K.K. Stewart-Paul steps gingerly into Jives Coffee Lounge in Old Colorado City. A tall, tanned and athletic brunette, she turns patrons' heads, but she is clearly hobbling, like a beaten-up warrior princess returning from a medieval battlefield.
Black-and-blue toenails will do that to a person. Stewart-Paul, 34, of Colorado Springs, competes in obstacle racing, a sport with a cult-like following that appeals to tough athletes who perform weird athletic feats — rope swings, monkey bars, mud crawls — while dashing hellbent from point to point.
She placed third among women in the Obstacle Course Racing World Championships on Oct. 17 in Ohio, and her toes took a beating on a hilly course.
"I lost one toenail," she says with a grin revealing an athlete's sense of humor. "I just pulled it off before coming here. I have one that's halfway off."
In obstacle racing, as in trail running, you're doing it right when your toenails turn blue.
And Stewart-Paul knows what she's doing. She trained four hours a day for a year for the second annual World Championships, where the course included 53 obstacles and covered 10 miles with plenty of hills thrown in.
She ran in first place for about half of the distance, then faded a little as the obstacles stole her momentum away, coming in with a final time of 2 hours, 13 minutes and 5 seconds. She collapsed when it was over.
"As soon as I passed the finish line, my body seized up," she says. "I had no control of my body at that point. I was in agony. I was a crying from the physical pain. I was crying from the emotion. I was a mess, but I was ecstatic."
Obstacle racing does not garner big headlines in the sports section, but it is kicking the door in on mainstream sports, such as running. It attracts athletes who want an endurance test, but who need something more than, say, a 10K.
Its popularity has exploded with multiple national series, including the popular Warrior Dash and Spartan races.
There were about 1,600 participants from 22 countries at the Obstacle Racing World Championships, and the top competitors, including Stewart-Paul, were tested for performance-enhancing drugs.
"That was a big move toward making the sport legitimate," she says.

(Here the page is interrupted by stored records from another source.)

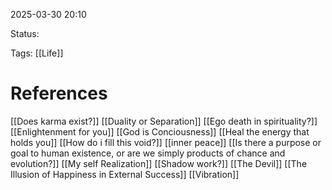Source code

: 


2025-03-30 20:10


Status:

Tags: [[Life]]



# References

[[Does karma exist?]]
[[Duality or Separation]]
[[Ego death in spirituality?]]
[[Enlightenment for you]]
[[God is Conciousness]]
[[Heal the energy that holds you]]
[[How do i fill this void?]]
[[inner peace]]
[[Is there a purpose or goal to human existence, or are we simply products of chance and evolution?]]
[[My self Realization]]
[[Shadow work?]]
[[The Devil]]
[[The Illusion of Happiness in External Success]]
[[Vibration]]



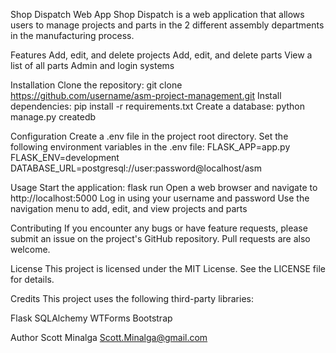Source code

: Shop Dispatch Web App
Shop Dispatch is a web application that allows users to manage projects and parts in the 2 different assembly departments in the manufacturing process.

Features
Add, edit, and delete projects
Add, edit, and delete parts
View a list of all parts
Admin and login systems

Installation
Clone the repository: git clone https://github.com/username/asm-project-management.git
Install dependencies: pip install -r requirements.txt
Create a database: python manage.py createdb

Configuration
Create a .env file in the project root directory.
Set the following environment variables in the .env file:
FLASK_APP=app.py
FLASK_ENV=development
DATABASE_URL=postgresql://user:password@localhost/asm

Usage
Start the application: flask run
Open a web browser and navigate to http://localhost:5000
Log in using your username and password
Use the navigation menu to add, edit, and view projects and parts

Contributing
If you encounter any bugs or have feature requests, please submit an issue on the project's GitHub repository. Pull requests are also welcome.

License
This project is licensed under the MIT License. See the LICENSE file for details.

Credits
This project uses the following third-party libraries:

Flask
SQLAlchemy
WTForms
Bootstrap

Author
Scott Minalga Scott.Minalga@gmail.com
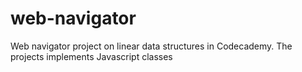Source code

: # web-navigator
Web navigator project on linear data structures in Codecademy.
The projects implements Javascript classes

Obstacle racing pays as well or better than running and cycling events. Stewart-Paul has won about $8,000 in her last three races, and has collected about $35,000 this year. Max King, one of the country's top mountain and trail runners (who has competed in the Pikes Peak Marathon), claimed $30,000 paychecks for winning the Warrior Dash championships in 2014 and '15.
For now, Stewart-Paul plans to make a living pushing herself to exhaustion in obstacle races.
"In obstacle racing, you have to be a little bit crazy," Stewart-Paul says. "It's something runners can relate to; CrossFitters can relate. It caters to all athletes. I think that is what draws so much attention to it. It's fun."
Stewart-Paul grew up on a ranch near Durango, where she began her day at sunrise by feeding the chickens and horses and performing any number of tasks to help her parents scratch a living from their land. She has four athletic brothers who played all of the regular school sports, and who still compete in rodeo events. She enjoyed working with barrel-racing horses herself, but says she didn't do well in competition.
"I'd fall off the horse, or knock a barrel over," she says. "I was horrible."
She began training hard about five years ago and advanced quickly to elite level in obstacle racing. Like many top athletes, she moved to Colorado Springs to be close to great trails and to train at high altitude.
One of her favorite workouts is to sling a 60-pound sandbag across her shoulders and trudge up the Manitou Incline.
Though there are few obstacle races in the Pikes Peak region, Stewart-Paul encourages any adventurous athlete to give it a try.
"The thing I like about it the most is the camaraderie," she says. "I have a lot of friends and we all support each other. I would tell people to just go and do it. Don't hesitate. Just have fun."